Within the records that follow, find every line containing the string "module". Copy those lines.

++++ Data to use ++++

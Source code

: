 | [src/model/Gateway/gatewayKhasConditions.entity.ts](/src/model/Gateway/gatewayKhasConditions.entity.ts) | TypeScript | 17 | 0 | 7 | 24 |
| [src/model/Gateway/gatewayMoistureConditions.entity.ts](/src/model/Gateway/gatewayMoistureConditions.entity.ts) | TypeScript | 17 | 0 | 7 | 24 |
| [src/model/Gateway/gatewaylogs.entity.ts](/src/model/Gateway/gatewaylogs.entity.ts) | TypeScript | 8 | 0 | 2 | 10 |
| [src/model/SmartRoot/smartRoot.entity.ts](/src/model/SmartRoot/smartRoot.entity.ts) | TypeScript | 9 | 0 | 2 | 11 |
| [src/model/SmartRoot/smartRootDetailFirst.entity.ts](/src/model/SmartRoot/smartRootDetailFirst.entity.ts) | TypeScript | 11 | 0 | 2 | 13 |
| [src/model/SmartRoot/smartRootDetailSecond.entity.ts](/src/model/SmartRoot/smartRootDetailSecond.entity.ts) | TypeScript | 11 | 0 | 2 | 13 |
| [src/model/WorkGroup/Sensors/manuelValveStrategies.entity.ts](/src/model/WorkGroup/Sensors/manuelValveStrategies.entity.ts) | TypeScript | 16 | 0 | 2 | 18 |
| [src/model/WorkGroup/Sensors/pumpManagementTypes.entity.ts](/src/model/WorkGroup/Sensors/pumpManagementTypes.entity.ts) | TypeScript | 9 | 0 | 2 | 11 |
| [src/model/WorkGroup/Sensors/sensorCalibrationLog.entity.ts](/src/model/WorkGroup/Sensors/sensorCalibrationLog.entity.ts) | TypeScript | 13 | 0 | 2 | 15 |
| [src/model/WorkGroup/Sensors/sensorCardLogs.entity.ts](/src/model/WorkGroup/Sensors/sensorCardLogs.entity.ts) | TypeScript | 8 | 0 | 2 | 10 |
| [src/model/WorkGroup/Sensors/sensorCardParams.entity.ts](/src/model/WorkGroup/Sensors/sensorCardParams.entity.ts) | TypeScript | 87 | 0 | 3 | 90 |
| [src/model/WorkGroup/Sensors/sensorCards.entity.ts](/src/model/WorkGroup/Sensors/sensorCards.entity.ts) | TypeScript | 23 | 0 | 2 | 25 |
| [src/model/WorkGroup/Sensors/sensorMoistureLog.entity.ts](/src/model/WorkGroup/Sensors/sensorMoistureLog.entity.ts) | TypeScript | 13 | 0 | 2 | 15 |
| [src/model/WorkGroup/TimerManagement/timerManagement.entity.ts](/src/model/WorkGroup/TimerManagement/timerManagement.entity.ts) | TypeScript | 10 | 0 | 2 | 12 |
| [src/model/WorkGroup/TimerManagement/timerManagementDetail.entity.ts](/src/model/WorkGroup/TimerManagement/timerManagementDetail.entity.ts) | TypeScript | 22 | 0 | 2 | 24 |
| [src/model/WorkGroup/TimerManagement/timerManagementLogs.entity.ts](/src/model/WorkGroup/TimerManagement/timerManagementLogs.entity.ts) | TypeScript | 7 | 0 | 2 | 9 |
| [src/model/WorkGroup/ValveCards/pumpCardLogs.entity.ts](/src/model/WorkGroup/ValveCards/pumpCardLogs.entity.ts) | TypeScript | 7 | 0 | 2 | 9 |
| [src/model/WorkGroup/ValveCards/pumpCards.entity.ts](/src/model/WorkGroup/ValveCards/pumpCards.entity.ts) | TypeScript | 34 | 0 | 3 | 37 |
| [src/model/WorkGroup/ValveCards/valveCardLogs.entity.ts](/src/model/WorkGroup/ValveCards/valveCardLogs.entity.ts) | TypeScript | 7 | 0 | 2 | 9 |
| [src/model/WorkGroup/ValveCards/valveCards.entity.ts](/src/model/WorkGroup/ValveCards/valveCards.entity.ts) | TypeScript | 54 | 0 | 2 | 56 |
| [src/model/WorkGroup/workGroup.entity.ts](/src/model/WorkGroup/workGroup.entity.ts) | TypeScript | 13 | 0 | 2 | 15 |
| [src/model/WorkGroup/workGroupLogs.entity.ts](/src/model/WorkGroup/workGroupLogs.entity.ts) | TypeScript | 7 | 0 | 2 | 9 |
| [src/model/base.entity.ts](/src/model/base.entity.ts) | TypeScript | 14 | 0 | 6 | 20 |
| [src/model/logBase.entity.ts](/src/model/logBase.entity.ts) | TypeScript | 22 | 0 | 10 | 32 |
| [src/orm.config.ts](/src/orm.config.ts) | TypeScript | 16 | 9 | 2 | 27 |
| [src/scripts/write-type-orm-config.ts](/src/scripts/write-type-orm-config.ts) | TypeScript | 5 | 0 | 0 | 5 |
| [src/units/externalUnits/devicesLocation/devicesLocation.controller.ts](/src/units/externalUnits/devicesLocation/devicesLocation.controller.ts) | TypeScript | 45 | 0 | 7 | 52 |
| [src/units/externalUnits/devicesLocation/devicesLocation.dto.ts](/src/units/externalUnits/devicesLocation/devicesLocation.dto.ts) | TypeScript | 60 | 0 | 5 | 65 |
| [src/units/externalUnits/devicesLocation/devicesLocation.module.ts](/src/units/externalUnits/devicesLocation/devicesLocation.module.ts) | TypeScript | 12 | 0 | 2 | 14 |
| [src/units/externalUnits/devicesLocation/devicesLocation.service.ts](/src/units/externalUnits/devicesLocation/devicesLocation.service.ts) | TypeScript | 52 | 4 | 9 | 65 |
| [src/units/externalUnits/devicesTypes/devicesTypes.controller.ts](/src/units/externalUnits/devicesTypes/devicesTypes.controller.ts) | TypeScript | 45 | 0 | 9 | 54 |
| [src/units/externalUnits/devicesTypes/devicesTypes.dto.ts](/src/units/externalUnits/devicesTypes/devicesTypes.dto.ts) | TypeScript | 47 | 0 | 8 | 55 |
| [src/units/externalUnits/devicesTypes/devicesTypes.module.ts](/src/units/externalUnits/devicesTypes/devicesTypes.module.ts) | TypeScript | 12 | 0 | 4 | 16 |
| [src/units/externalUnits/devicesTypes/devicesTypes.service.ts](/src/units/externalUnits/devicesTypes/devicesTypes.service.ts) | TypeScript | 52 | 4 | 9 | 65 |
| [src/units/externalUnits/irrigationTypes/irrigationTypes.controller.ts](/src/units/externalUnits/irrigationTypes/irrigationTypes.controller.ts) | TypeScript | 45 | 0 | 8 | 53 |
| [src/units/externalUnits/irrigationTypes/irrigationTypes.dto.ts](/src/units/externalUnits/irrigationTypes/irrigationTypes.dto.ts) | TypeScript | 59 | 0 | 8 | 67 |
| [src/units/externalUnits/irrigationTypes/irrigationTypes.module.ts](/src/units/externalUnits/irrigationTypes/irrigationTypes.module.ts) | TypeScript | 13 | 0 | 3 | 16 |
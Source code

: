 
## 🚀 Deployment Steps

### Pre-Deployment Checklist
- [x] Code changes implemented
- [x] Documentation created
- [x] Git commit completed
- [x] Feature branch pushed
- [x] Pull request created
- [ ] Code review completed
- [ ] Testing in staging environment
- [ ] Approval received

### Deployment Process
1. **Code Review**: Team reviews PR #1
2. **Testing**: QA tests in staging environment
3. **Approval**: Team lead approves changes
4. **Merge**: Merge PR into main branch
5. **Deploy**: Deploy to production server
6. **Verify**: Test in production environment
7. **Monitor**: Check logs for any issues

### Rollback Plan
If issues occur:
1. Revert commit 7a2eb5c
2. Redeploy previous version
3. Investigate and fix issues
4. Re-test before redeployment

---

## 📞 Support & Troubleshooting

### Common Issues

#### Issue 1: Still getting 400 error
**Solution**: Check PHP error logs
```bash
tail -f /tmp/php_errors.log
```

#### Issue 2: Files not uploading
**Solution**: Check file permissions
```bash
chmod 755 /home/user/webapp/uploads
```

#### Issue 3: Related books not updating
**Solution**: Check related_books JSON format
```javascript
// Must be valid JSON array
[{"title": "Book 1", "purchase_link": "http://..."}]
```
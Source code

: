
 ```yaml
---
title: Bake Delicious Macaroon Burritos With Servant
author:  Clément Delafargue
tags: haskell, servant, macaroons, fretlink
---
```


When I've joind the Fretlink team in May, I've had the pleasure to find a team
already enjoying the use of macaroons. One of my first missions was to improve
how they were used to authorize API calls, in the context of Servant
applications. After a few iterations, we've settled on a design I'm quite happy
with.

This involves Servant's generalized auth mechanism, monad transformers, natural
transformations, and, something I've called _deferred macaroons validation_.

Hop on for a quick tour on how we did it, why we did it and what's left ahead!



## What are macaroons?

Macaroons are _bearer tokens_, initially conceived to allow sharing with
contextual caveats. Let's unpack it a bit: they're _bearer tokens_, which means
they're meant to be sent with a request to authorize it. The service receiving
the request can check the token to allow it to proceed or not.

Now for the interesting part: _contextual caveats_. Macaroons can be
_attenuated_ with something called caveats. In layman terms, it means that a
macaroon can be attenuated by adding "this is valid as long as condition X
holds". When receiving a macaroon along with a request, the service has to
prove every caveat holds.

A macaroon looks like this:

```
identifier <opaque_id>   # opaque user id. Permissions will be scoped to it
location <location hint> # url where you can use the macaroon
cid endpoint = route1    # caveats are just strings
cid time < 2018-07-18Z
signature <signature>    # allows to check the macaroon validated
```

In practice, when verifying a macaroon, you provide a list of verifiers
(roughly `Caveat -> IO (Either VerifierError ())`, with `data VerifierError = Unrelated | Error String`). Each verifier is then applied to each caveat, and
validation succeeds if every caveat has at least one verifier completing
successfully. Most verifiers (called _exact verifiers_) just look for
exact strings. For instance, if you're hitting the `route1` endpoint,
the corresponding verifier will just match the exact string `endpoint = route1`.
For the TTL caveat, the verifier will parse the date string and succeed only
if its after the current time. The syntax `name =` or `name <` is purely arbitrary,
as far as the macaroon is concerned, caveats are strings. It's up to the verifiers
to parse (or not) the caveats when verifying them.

++++

# Solution to this problem:
| [src/units/externalUnits/devicesLocation/devicesLocation.module.ts](/src/units/externalUnits/devicesLocation/devicesLocation.module.ts) | TypeScript | 12 | 0 | 2 | 14 |
| [src/units/externalUnits/devicesTypes/devicesTypes.module.ts](/src/units/externalUnits/devicesTypes/devicesTypes.module.ts) | TypeScript | 12 | 0 | 4 | 16 |
| [src/units/externalUnits/irrigationTypes/irrigationTypes.module.ts](/src/units/externalUnits/irrigationTypes/irrigationTypes.module.ts) | TypeScript | 13 | 0 | 3 | 16 |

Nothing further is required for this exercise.